日本大百科全書(ニッポニカ) 「セファイド型変光星」の意味・わかりやすい解説
セファイド型変光星
せふぁいどがたへんこうせい
星の明るさが変わる変光星の一種。ケファイド型変光星ともよばれる。星が膨張・収縮して大きさが変化し、その振動周期に応じて星の明るさが変わる脈動変光星である。セファイド型変光星には「変光周期が長いほど絶対等級(星の真の明るさを計るために約32.6光年離れたときの明るさと定義される)が明るい」という性質がある。この性質を利用して星までの距離を正確に測定できる。
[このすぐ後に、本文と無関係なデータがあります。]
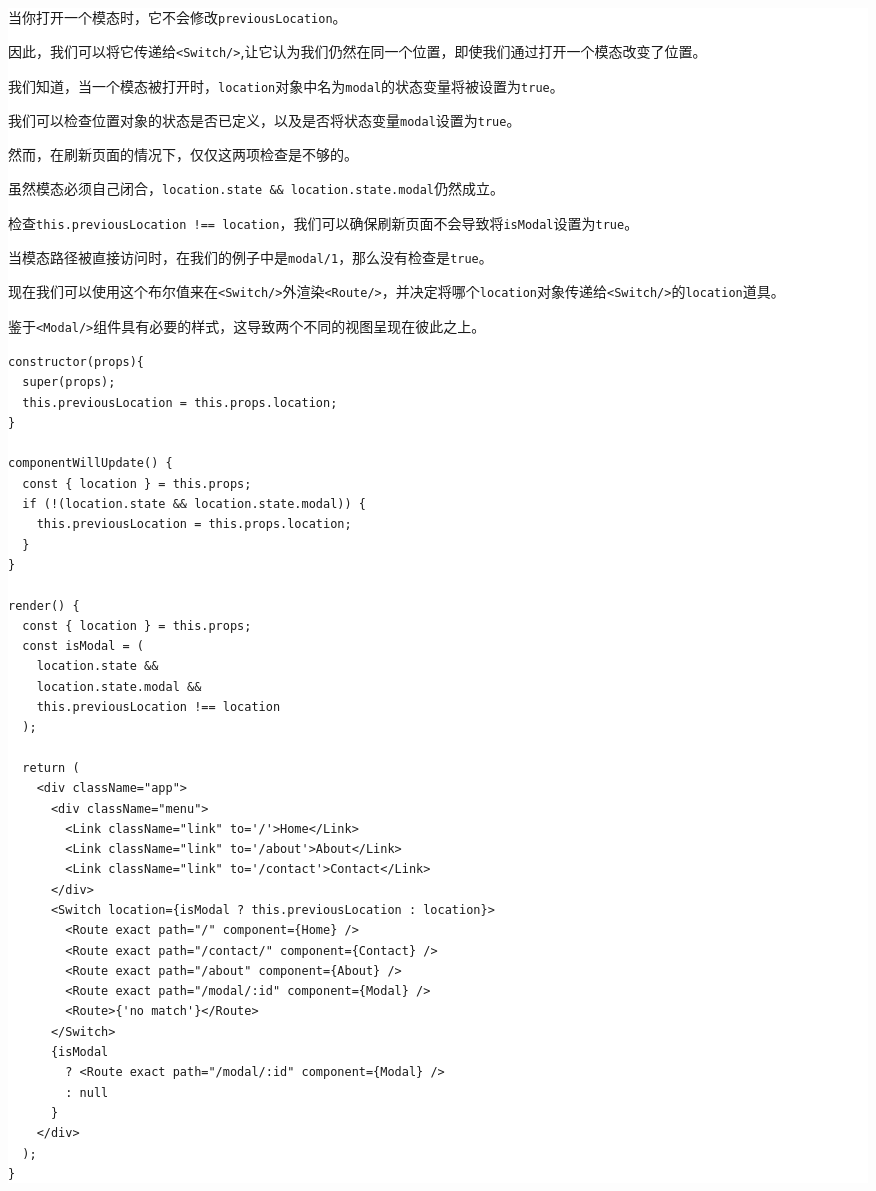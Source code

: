 当你打开一个模态时，它不会修改`previousLocation`。

因此，我们可以将它传递给`<Switch/>`,让它认为我们仍然在同一个位置，即使我们通过打开一个模态改变了位置。

我们知道，当一个模态被打开时，`location`对象中名为`modal`的状态变量将被设置为`true`。

我们可以检查位置对象的状态是否已定义，以及是否将状态变量`modal`设置为`true`。

然而，在刷新页面的情况下，仅仅这两项检查是不够的。

虽然模态必须自己闭合，`location.state && location.state.modal`仍然成立。

检查`this.previousLocation !== location`，我们可以确保刷新页面不会导致将`isModal`设置为`true`。

当模态路径被直接访问时，在我们的例子中是`modal/1`，那么没有检查是`true`。

现在我们可以使用这个布尔值来在`<Switch/>`外渲染`<Route/>`，并决定将哪个`location`对象传递给`<Switch/>`的`location`道具。

鉴于`<Modal/>`组件具有必要的样式，这导致两个不同的视图呈现在彼此之上。

```
constructor(props){
  super(props);
  this.previousLocation = this.props.location;
}

componentWillUpdate() {
  const { location } = this.props;
  if (!(location.state && location.state.modal)) {
    this.previousLocation = this.props.location;
  }
}  

render() {
  const { location } = this.props;
  const isModal = (
    location.state &&
    location.state.modal &&
    this.previousLocation !== location
  );

  return (
    <div className="app">
      <div className="menu">
        <Link className="link" to='/'>Home</Link>
        <Link className="link" to='/about'>About</Link>
        <Link className="link" to='/contact'>Contact</Link>
      </div>
      <Switch location={isModal ? this.previousLocation : location}>
        <Route exact path="/" component={Home} />
        <Route exact path="/contact/" component={Contact} />
        <Route exact path="/about" component={About} />
        <Route exact path="/modal/:id" component={Modal} />
        <Route>{'no match'}</Route>
      </Switch>
      {isModal
        ? <Route exact path="/modal/:id" component={Modal} />
        : null
      }
    </div>
  );
}
```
つまりセファイド型変光星の変光周期を観測して絶対等級を予測し、その絶対等級と見かけの等級を比較する方法で距離を推定する。この方法は年周視差による距離測定限界の1000光年より遠い星の距離測定に使われ、天文における距離測定の重要な手法である。このセファイド型変光星による距離測定の結果、アンドロメダ星雲(現在はアンドロメダ銀河とよぶ)が天の川銀河(銀河系)の外にあり、天の川銀河とほぼ同等の銀河であることがわかり、またほかの銀河との距離が測定できたことにより宇宙が膨張していることがわかった。